Elle est si belle, si légère ma Julie quand elle s’élance dans le halo de lumière sur une scène de Prague ou de Milan. Nous en avons vu des villes, parcouru des miles en avion ou en train avec la troupe !

Oh ! J’entends, oui, j’entends, elle ouvre le placard… Hum, de l’air, enfin, je vois la lumière rose du couchant, elle me serre contre son cœur et ses doigts longs et fins me caressent. Je ronronnerais si j’étais chat, Allez, allez, j’entends la musique, oui, oui, bien sûr c’est Le Lac des Cygnes de Tchaïkovski, vais-je enfin pouvoir me plier, me casser sous ses pas aériens ? Mais… ? Non, qu’est-ce… ? Une larme, oui, c’est salé, elle pleure ? … Non ne me dites pas… Je l’entends à présent : « Maman, maman, mes chaussons sont trop petits, je ne pourrais plus les remettre pour le prochain ballet !  Il va falloir m’en commander une autre paire chez Repetto ! « 

Je viens d’exhaler mon dernier soupir dans un hoquet muet. Une vie de chaussons blancs morts avant d’être vieux, voilà mon destin, à quoi se résume ma courte existence ! Elle n’avait que 13 ans quand j’ai commencé à danser avec elle, petit rat prometteur disait ses professeurs. Et puis, cette blessure qui a duré, duré, tant de mois sans que je ne sorte de ma boîte… pour moi, c’est fini, je suis finie. Petite paire anonyme, inutile, je retourne à mon papier de soie pour l’éternité. Allez, je vais rejoindre l’arrière du placard, avec mes sœurs, encore plus minuscules…Ma carrière éphémère est déjà terminée et de longues nuits m’attendent pour vider mon cœur privé d’elle à jamais, inanimé, retour à l’anonymat des choses…comme si je n’avais jamais existé.
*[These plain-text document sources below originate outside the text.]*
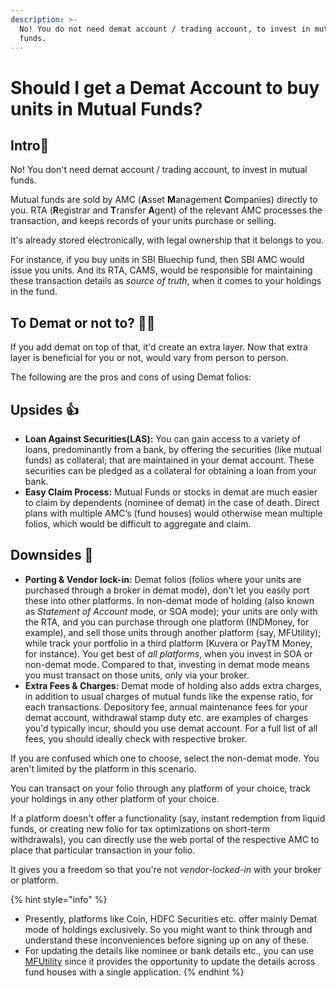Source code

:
 ```yaml
---
description: >-
  No! You do not need demat account / trading account, to invest in mutual
  funds.
---
```


# Should I get a Demat Account to buy units in Mutual Funds?

## Intro💫

No! You don't need demat account / trading account, to invest in mutual funds. 

Mutual funds are sold by AMC \(**A**sset **M**anagement **C**ompanies\) directly to you. RTA \(**R**egistrar and **T**ransfer **A**gent\) of the relevant AMC processes the transaction, and keeps records of your units purchase or selling.

It's already stored electronically, with legal ownership that it belongs to you.

For instance, if you buy units in SBI Bluechip fund, then SBI AMC would issue you units. And its RTA, CAMS, would be responsible for maintaining these transaction details as _source of truth_, when it comes to your holdings in the fund.

## To Demat or not to? 🙇‍♀️

If you add demat on top of that, it'd create an extra layer. Now that extra layer is beneficial for you or not, would vary from person to person.

The following are the pros and cons of using Demat folios:

## Upsides 👍

* **Loan Against Securities\(LAS\):**   You can gain access to a variety of loans, predominantly from a bank, by offering the securities \(like mutual funds\) as collateral; that are maintained in your demat account. These securities can be pledged as a collateral for obtaining a loan from your bank. 
* **Easy Claim Process:**   Mutual Funds or stocks in demat are much easier to claim by dependents \(nominee of demat\) in the case of death.  Direct plans with multiple AMC’s \(fund houses\) would otherwise mean multiple folios, which would be difficult to aggregate and claim.

## Downsides 🥺

* **Porting & Vendor lock-in:**  Demat folios \(folios where your units are purchased through a broker in demat mode\), don't let you easily port these into other platforms.  In non-demat mode of holding \(also known as _Statement of Account_ mode, or SOA mode\); your units are only with the RTA, and you can purchase through one platform \(INDMoney, for example\), and sell those units through another platform \(say, MFUtility\); while track your portfolio in a third platform \(Kuvera or PayTM Money, for instance\).  You get best of _all platforms_, when you invest in SOA or non-demat mode.  Compared to that, investing in demat mode means you must transact on those units, only via your broker. 
* **Extra Fees & Charges:**   Demat mode of holding also adds extra charges, in addition to usual charges of mutual funds like the expense ratio, for each transactions.  Depository fee, annual maintenance fees for your demat account, withdrawal stamp duty etc. are examples of charges you'd typically incur, should you use demat account. For a full list of all fees, you should ideally check with respective broker.

If you are confused which one to choose, select the non-demat mode. You aren't limited by the platform in this scenario.  
  
You can transact on your folio through any platform of your choice, track your holdings in any other platform of your choice.  
  
If a platform doesn't offer a functionality \(say, instant redemption from liquid funds, or creating new folio for tax optimizations on short-term withdrawals\), you can directly use the web portal of the respective AMC to place that particular transaction in your folio.  
  
It gives you a freedom so that you're not _vendor-locked-in_ with your broker or platform.

{% hint style="info" %}
* Presently, platforms like Coin, HDFC Securities etc. offer mainly Demat mode of holdings exclusively. So you might want to think through and understand these inconveniences before signing up on any of these. 
* For updating the details like nominee or bank details etc., you can use [MFUtility](https://www.mfuonline.com/) since it provides the opportunity to update the details across fund houses with a single application.
{% endhint %}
Ma (courte) participation à l’atelier d’écriture du dimanche de Gwenaëlle, atelier d’écriture de Skriban, ici, dont les consignes étaient : 

Les bottes de sept lieues

Aujourd’hui, une proposition imaginée par 32 Octobre, que je trouve, personnellement, très séduisante. J’espère que ça vous plaira autant qu’à moi…

La plupart des voyages dont on rêve n’ont jamais lieu.

Ou alors on les accomplit intérieurement.

L’avantage, quand on emprunte ces vols intérieurs, c’est qu’on a de la place pour les jambes.

Henning Mankell (1948- ) – Les Chaussures italiennes (2009)

Et si votre paire de chaussures préférées prenait la parole, quel voyage fait ou rêvé nous raconterait-elle?

Pour info : Lien vers un article sur le titre dont est extrait la phrase proposée pour support d’écriture

http://lettres-expres.over-blog.com/article-henning-mankell-les-chaussures-italiennes-62933383.html

La photo vient de

12 réflexions au sujet de « LES PETITS CHAUSSONS »

  1. Très beau texte, je n’ai pas eu le temps de participer à l’atelier mais le thème était très sympa :). Tu as fait de la danse pour aimer les chaussons de danse ? On est presque triste pour eux, les pauvres petits…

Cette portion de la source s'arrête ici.